LLNL / lbann

Livermore Big Artificial Neural Network Toolkit
http://software.llnl.gov/lbann/
Other
221 stars 80 forks source link

Fused entry-wise layers #194

Open timmoon10 opened 6 years ago

timmoon10 commented 6 years ago

Our forward/backward prop implementation requires that we store every layer's activations and error signals. However, fusing entry-wise operations together would help us avoid having to store intermediate values, increasing our capacity. Since these operations are often memory-bound, it would also boost performance since we would access data once instead of at each forward/backward prop step.
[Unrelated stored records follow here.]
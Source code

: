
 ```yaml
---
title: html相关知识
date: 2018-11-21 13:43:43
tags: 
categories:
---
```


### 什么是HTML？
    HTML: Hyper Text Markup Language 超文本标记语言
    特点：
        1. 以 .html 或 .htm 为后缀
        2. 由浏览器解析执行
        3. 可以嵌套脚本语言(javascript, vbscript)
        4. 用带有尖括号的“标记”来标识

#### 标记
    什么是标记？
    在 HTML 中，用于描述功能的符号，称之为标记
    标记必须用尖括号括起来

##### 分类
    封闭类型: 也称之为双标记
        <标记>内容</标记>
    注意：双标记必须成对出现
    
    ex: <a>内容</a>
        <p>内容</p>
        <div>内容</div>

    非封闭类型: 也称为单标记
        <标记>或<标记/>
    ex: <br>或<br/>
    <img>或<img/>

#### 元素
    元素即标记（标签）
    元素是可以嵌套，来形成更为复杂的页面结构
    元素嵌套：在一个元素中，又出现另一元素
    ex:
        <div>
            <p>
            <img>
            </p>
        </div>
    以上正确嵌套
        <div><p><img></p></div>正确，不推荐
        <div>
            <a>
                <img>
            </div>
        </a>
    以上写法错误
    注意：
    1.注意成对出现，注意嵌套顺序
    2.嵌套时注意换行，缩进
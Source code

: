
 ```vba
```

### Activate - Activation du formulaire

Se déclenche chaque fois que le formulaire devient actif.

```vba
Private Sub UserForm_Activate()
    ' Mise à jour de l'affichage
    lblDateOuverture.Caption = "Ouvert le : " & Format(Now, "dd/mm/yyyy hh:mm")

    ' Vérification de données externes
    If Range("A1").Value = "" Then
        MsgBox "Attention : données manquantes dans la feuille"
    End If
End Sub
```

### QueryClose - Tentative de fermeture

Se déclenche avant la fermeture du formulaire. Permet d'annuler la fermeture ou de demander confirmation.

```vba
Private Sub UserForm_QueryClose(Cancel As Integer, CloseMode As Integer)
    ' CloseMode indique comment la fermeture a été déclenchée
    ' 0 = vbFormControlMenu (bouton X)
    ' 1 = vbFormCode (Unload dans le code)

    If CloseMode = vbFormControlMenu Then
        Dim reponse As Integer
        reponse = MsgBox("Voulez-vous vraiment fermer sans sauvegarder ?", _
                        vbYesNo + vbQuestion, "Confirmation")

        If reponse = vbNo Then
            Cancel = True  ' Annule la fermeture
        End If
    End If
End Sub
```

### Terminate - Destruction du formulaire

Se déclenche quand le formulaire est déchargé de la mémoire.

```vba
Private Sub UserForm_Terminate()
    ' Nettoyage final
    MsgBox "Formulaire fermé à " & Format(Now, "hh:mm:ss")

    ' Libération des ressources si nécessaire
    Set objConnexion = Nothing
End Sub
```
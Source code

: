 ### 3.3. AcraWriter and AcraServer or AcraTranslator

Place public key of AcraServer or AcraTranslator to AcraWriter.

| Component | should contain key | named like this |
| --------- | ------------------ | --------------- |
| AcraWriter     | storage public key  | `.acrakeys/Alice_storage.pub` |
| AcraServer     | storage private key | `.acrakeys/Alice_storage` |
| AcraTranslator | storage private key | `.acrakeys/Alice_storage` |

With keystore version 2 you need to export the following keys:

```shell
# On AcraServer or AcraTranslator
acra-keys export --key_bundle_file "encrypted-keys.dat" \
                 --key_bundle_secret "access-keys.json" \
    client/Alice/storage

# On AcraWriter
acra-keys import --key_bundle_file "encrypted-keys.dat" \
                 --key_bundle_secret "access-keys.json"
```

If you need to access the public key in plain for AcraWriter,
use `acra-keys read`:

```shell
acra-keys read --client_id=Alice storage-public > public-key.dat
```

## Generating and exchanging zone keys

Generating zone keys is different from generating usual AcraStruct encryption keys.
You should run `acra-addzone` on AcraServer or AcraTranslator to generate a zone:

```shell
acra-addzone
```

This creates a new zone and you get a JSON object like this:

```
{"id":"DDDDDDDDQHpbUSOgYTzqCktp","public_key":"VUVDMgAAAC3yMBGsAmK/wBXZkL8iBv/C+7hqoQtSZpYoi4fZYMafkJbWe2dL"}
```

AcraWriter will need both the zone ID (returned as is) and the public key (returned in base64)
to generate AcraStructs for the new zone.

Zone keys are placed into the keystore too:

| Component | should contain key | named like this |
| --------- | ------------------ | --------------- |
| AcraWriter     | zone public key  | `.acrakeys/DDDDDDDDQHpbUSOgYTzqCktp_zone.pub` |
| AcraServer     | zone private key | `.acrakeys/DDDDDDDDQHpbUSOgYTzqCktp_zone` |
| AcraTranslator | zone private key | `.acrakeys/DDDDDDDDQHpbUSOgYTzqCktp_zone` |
Steps to implement this functionality:

This functionality will become especially important if #193 is implemented since custom objective functions will often require a sequence of entry-wise operations prior to a reduction.

timmoon10 commented 5 years ago

I'm not sure if this is currently possible since CUDA kernels don't support polymorphism. Attempts to mimick polymorphism with device function pointers haven't had any success.

ndryden commented 5 years ago

I think it may be worth looking at what other frameworks do, since fusing operations is a common optimization. TensorFlow has a combination of manually fused operations and their XLA compiler can do it both ahead of time and JIT. PyTorch has tensor comprehensions (and here). Caffe2 (which is merging into PyTorch) also does kernel fusion for deployment. MXNet also does fusion. Chainer doesn't do it yet, but appears to be moving in that direction.